Aparte de mí, sólo se me ocurre uno: el ex vicepresidente de Usa,
Al Gore, que ganó el premio Nobel de la Paz por sus esfuerzos para
detener el recalentamiento global. Y alguna que otra persona loquita,
tipo así. Es muy raro este vicio. Pero no puedo remediarlo. He
intentado abandonarlo, pero sin éxito alguno. Pero mis vecinos,
salvo el Homero Simpson, me soportan estas rarezas sin decir ni mu.

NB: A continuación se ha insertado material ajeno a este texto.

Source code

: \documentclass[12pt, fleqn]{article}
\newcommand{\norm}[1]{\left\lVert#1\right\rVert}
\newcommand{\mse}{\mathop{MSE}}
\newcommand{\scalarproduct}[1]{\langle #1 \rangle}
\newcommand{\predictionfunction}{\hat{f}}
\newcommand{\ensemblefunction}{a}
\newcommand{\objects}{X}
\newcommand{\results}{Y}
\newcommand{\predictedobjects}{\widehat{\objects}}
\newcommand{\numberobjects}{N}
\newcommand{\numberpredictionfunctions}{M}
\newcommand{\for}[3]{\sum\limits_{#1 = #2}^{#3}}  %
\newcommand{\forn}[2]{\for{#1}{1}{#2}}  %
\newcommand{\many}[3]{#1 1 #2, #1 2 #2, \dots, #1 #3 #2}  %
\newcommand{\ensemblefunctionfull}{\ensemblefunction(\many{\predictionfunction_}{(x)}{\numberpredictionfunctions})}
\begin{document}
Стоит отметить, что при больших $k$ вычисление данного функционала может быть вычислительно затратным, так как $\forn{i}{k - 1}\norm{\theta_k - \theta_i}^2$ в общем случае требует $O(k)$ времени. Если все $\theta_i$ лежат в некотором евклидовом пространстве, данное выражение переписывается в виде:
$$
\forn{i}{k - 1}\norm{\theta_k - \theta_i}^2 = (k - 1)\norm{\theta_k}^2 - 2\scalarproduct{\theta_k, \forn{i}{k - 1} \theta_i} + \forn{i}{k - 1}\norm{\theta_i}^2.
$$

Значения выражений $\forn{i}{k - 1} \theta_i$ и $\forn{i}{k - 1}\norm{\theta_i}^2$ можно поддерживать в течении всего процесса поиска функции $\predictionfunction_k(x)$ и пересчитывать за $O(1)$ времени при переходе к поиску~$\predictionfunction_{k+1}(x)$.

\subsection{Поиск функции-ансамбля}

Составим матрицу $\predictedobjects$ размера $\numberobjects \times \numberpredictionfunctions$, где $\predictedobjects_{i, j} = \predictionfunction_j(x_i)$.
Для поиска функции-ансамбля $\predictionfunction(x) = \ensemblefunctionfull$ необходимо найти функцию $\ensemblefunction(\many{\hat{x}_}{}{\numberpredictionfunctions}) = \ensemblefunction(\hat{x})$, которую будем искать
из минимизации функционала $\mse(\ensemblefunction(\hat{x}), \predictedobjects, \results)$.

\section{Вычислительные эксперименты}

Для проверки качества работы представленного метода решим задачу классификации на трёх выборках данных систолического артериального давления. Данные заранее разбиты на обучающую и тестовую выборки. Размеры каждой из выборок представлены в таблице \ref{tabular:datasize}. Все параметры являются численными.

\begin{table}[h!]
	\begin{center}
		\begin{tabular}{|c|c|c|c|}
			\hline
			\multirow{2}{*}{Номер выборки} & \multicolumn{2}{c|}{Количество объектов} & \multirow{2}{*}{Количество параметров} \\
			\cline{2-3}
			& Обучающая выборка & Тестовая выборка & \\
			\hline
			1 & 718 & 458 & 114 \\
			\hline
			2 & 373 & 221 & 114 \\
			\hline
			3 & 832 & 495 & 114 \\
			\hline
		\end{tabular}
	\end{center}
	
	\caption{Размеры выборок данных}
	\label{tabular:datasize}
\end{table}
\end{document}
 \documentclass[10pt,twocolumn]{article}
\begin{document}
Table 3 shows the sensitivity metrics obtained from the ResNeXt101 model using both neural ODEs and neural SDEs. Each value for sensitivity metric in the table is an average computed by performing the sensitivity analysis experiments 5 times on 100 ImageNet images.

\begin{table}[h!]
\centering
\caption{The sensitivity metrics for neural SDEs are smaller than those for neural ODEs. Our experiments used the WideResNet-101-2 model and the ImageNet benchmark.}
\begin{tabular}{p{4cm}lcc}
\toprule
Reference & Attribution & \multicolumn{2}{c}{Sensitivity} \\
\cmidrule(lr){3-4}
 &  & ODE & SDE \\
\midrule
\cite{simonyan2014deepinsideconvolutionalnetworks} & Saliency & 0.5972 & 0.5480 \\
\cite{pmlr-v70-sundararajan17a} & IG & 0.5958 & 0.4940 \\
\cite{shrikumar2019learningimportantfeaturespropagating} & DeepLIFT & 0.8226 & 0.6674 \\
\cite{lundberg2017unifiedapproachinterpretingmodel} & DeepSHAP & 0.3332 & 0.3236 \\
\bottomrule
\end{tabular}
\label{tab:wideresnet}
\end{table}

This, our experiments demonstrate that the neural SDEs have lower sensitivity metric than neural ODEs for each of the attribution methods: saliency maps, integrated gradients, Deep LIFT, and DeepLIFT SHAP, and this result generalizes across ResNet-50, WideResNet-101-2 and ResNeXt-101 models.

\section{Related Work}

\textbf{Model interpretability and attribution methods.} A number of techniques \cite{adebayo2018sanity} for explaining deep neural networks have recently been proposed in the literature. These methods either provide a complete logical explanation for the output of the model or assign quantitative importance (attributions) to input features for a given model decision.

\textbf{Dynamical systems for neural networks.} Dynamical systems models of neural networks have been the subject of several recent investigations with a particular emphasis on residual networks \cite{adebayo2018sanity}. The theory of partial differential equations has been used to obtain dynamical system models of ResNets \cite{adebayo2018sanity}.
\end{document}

Mu decían las 23 vacas que Homero me ofreció para que se comieran
mi abundante pasto. Para que no creciera tan alto. ¿Viste? Que según
él, era malo para las perdices. Tan bueno es el hombre, que no
quería cobrarme nada por el favor. –“Es sólo para ayudarla a
Ud.-me dijo- No le voy a cobrar ni un peso por el trabajo de las
vacas.”- Yo no le acepté la generosa oferta porque, la verdad, me
dio vergüenza abusar de ese modo de su bondad. Y eso que me lo
ofreció unas cuantas veces. Casi como si fuese en verdad una orden,
y no una sugerencia con buena onda. Buena de verdad, está la lluvia
que cae mansa sobre el montón de pasto que sigo teniendo, para
felicidad de mis caballos. Y de los sapos. Como sapo de otro pozo a
veces me siento yo por estos pagos. No sé si es que todavía no
manejo bien el idioma local rochense. O será mi estilo de vida, la
que no encaja con las costumbres de por acá. Raro, para mí, es que
los sapos se hayan mudado a la aguada nueva, ahora sí, llena de
agua. Sigo sin saber por qué razón se fueron de la vieja. Y no creo
que me lo digan, a no ser de que les de un beso. Y yo ya estoy vieja
para andar besando sapos. Aún cuando alguno pueda resultar ser un
príncipe encantado. Y aunque lo fuese, eso no me garantiza que sea
un tipo que valga la pena besar. ¡Hay cada príncipe suelto por ahí,
que más vale perder que encontrar! Así que mejor no me arriesgo y
dejo que los sapos sigan siendo sapos. Incluyendo a ese que anda por
ahí, haciéndome ojitos tiernos y con una corona de oro y diamantes
en la cabeza. Me quedaré sentada disfrutando de la lluvia. Y de mi
nuevo tajamar, rebosante de agua y batracios criollos.